It was a decade of frustrating attempts to resolve such contradictions that inspired the present study. Basic documents used for the study were:
- Miguel de Loarca’s Relacion de las Islas Filipinas (1582);
- Juan de Plasencia’s Relacion de las costumbres que los indios se han tener en estas islas and Instrucción de las costumbres que antiguamente tenian los naturales de la Pampanga en sus Pleitos (1589);
- Pedro Chirino’s Relacion de las Islas Filipinas (1604);
- chapter eight of Antonio de Morga’s Sucesos de las Islas Filipinas;
- the anonymous late sixteenth century Boxer manuscript;
- and the unpublished Historia de las Islas e Indios de las Bisayas (1688) of Francisco Alcina.
The goal of this study was to discover a distinct, non-contradictory, and functional meaning for each Filipino term used in the Spanish accounts.
VISAYAS
Both Loarca and the author of the Boxer manuscript record a Visayan cosmogony which divides mankind into five types or species: datus, timawas, oripun, negroes, and overseas aliens. The myth presents them all as offspring of a divine primordial pair who flee or hide from their father’s wrath. According to the Boxer version:
They scattered where best they could, many going out of their father’s house; and others stayed in the main sala, and others hid in the walls of the house itself, and others went into the kitchen and hid among the pots and stove. So, these Visayans say, from these who went into the inner rooms of the house come the lords and chiefs they have among them now, who give them orders and whom they respect and obey and who among them are like our titled lords in Spain; they call them datos in their language. From those who remained in the main sala of the house come the knights and hidalgos among them, inasmuch as these are free and do not pay anything at all; these they call timaguas in their language. From those who got behind the walls of the house, they say, come those considered slaves, whom they call oripes in their language. Those who went into the kitchen and hid in the stove and among the pots they say are the negroes, claiming that all the negroes there are in the hills of the Philippine Islands of the West come from them. And from the other tribes there are in the world, saying that these were many and that they went to many and diverse places.

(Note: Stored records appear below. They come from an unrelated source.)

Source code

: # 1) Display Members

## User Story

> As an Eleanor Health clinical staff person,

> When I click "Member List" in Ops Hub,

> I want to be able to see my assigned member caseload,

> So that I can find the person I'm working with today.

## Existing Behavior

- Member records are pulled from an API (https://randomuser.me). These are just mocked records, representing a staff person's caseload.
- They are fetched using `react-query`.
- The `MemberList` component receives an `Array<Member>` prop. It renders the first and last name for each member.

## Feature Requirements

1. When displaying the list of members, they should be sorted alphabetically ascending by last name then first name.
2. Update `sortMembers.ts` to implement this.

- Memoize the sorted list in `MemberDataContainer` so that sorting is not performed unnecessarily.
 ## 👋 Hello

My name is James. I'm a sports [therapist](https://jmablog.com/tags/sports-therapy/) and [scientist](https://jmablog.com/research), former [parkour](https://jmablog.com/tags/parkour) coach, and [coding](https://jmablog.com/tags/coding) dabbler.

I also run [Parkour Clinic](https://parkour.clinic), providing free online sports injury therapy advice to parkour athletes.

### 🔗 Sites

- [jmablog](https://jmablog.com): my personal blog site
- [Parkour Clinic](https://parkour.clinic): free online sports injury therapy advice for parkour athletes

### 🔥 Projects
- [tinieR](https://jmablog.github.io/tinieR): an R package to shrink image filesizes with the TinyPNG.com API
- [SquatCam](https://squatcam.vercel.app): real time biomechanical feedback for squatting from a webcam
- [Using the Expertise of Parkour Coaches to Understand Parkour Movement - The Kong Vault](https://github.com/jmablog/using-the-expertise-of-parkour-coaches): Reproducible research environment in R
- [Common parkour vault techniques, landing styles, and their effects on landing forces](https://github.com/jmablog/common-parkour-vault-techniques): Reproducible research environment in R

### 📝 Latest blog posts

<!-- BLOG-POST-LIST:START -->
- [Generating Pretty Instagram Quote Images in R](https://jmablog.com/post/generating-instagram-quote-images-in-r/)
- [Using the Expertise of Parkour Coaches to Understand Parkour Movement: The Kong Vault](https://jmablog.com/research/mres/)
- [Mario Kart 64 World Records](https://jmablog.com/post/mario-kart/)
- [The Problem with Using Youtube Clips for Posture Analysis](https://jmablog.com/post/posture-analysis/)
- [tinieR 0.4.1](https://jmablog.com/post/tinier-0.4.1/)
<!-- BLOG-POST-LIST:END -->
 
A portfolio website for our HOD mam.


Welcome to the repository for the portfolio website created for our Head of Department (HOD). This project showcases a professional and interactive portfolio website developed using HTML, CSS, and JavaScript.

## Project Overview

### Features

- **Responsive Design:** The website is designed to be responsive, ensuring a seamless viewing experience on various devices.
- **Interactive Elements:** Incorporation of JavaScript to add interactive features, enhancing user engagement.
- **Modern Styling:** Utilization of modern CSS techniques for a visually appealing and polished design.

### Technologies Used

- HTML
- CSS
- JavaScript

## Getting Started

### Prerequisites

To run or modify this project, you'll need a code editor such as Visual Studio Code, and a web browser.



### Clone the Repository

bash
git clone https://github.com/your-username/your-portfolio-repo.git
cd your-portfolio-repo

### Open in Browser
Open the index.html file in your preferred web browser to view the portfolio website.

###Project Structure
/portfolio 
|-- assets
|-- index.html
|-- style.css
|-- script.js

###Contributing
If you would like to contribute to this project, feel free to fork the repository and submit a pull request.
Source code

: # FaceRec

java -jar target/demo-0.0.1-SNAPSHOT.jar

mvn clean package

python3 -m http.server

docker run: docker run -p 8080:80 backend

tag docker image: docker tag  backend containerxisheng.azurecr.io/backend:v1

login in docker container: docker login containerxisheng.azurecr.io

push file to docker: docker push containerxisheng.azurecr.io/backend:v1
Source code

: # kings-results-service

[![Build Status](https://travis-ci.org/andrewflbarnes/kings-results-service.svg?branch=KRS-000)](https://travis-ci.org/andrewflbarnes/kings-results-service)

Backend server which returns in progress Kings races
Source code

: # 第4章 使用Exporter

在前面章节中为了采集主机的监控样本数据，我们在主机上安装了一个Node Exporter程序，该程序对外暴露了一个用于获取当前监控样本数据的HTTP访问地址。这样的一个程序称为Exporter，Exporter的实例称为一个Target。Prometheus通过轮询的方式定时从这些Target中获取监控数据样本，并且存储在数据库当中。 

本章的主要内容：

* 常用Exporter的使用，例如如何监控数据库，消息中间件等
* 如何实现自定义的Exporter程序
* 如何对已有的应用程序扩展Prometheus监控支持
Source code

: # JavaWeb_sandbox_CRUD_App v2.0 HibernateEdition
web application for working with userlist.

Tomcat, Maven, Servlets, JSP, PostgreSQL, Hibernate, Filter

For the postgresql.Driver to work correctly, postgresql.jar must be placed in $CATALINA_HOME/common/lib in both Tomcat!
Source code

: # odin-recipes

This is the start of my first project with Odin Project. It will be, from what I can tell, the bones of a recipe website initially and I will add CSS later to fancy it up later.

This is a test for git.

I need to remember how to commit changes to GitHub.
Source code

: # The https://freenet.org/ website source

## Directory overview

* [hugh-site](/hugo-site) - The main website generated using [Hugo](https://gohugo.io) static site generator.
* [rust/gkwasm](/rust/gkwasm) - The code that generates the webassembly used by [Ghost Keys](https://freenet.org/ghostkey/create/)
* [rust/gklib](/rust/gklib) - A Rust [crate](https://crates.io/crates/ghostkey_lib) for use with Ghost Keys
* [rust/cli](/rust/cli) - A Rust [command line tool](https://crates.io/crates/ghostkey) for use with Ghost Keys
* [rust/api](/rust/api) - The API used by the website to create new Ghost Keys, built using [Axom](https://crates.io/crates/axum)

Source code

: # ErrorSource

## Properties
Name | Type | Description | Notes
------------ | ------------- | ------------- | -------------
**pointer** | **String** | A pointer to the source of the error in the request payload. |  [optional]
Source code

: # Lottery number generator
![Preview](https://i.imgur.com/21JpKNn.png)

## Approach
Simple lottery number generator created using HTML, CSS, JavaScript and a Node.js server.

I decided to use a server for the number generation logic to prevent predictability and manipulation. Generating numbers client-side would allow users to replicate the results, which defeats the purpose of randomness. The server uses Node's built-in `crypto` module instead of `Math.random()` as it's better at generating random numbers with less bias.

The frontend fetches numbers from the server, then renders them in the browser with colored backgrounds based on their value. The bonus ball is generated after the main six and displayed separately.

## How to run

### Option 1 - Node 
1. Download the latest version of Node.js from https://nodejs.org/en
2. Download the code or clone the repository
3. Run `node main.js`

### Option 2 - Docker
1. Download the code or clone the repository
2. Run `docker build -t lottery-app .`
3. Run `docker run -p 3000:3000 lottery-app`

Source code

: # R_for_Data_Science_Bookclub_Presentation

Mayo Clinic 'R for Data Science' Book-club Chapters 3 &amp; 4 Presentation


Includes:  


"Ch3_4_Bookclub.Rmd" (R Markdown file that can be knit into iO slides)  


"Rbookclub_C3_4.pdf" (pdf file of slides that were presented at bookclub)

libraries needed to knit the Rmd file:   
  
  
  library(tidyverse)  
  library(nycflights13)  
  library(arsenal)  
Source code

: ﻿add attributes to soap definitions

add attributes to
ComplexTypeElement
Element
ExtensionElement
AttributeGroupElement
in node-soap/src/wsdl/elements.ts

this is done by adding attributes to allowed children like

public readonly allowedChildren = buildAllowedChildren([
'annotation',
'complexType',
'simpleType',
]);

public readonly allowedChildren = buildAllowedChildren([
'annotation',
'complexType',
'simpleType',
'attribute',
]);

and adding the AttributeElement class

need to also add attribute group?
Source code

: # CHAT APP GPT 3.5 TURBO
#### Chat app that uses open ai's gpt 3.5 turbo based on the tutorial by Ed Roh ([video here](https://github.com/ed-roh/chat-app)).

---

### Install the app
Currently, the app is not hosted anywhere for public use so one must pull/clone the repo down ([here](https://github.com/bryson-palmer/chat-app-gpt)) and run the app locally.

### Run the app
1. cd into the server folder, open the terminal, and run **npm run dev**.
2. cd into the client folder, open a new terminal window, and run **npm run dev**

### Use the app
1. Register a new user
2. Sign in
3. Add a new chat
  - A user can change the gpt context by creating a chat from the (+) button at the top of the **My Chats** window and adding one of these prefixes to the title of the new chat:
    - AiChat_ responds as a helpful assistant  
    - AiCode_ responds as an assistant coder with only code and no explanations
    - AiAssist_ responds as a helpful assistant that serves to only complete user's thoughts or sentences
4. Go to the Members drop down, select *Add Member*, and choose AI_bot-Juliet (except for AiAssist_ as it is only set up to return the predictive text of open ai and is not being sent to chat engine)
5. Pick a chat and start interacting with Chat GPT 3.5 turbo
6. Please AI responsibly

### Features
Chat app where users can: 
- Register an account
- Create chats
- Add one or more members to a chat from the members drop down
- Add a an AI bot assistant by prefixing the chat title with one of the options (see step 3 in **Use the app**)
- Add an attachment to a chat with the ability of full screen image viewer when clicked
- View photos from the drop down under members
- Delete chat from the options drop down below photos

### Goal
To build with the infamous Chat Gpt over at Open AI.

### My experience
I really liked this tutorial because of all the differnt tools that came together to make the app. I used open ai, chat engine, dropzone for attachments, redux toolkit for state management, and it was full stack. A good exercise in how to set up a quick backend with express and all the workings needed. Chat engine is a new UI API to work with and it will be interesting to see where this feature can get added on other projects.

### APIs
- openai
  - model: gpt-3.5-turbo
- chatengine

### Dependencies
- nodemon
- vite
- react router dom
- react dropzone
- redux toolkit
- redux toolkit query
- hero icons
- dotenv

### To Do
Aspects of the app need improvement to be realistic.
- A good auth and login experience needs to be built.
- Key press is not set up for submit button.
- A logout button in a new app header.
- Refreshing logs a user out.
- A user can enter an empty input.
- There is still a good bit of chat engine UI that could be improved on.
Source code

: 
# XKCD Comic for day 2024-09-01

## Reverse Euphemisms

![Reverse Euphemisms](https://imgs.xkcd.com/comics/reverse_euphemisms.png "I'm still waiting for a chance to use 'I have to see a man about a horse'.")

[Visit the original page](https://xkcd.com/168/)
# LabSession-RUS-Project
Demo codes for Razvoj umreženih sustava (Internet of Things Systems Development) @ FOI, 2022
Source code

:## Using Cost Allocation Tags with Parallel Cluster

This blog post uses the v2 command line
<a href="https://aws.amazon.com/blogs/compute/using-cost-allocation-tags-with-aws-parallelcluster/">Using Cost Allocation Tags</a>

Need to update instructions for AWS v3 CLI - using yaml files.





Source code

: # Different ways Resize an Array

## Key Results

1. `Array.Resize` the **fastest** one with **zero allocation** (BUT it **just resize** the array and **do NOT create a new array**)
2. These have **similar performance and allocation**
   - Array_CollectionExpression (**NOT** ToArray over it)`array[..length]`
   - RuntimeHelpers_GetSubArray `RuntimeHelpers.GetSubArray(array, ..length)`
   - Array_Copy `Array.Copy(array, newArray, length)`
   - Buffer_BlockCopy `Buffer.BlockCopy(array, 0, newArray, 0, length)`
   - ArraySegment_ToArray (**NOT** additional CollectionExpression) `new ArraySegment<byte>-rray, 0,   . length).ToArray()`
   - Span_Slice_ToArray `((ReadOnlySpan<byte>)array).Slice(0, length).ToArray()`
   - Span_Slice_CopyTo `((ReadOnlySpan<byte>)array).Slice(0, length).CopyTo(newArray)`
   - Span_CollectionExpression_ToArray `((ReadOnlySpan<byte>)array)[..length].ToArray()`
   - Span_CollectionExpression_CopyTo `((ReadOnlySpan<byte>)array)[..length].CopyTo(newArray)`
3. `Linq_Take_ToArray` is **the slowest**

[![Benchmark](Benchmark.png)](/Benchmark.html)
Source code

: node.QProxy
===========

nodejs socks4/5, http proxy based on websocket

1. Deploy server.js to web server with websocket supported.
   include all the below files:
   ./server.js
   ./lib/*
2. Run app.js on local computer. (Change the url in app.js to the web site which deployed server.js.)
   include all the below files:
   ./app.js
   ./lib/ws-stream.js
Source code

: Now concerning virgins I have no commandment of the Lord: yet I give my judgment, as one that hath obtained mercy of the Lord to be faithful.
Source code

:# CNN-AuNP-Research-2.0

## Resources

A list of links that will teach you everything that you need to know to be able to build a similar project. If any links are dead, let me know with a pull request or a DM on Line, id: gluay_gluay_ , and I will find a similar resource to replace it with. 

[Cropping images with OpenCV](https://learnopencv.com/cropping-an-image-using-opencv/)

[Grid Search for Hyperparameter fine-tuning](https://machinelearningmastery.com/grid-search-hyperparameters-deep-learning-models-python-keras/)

The details of the myth are revealing of Filipino views of their own social hierarchy: class distinctions are presented as being of the same order as racial differences. The ruling class is secluded and protected in the inner security of the house (“lo mas escon dido de las casa”), Loarca says, with their privileged timawa retinue standing between them and the world in the front sala (“mas afuera”), and their more timid oripun supporters occupying the very walls of the house. And, completely beyond the pale of Philippine society, are the soot-colored negroes of the hills, and such literally outlandish races as the Spaniards themselves, descendants of those who “left by the same door through which their father had entered, and went toward the sea.” Equally significant is something the myth does not say: it fails to distinguish the rice and cotton-producing Filipinos of the uplands from those along the coast who supply them with salt, fish, and imported trade porcelains.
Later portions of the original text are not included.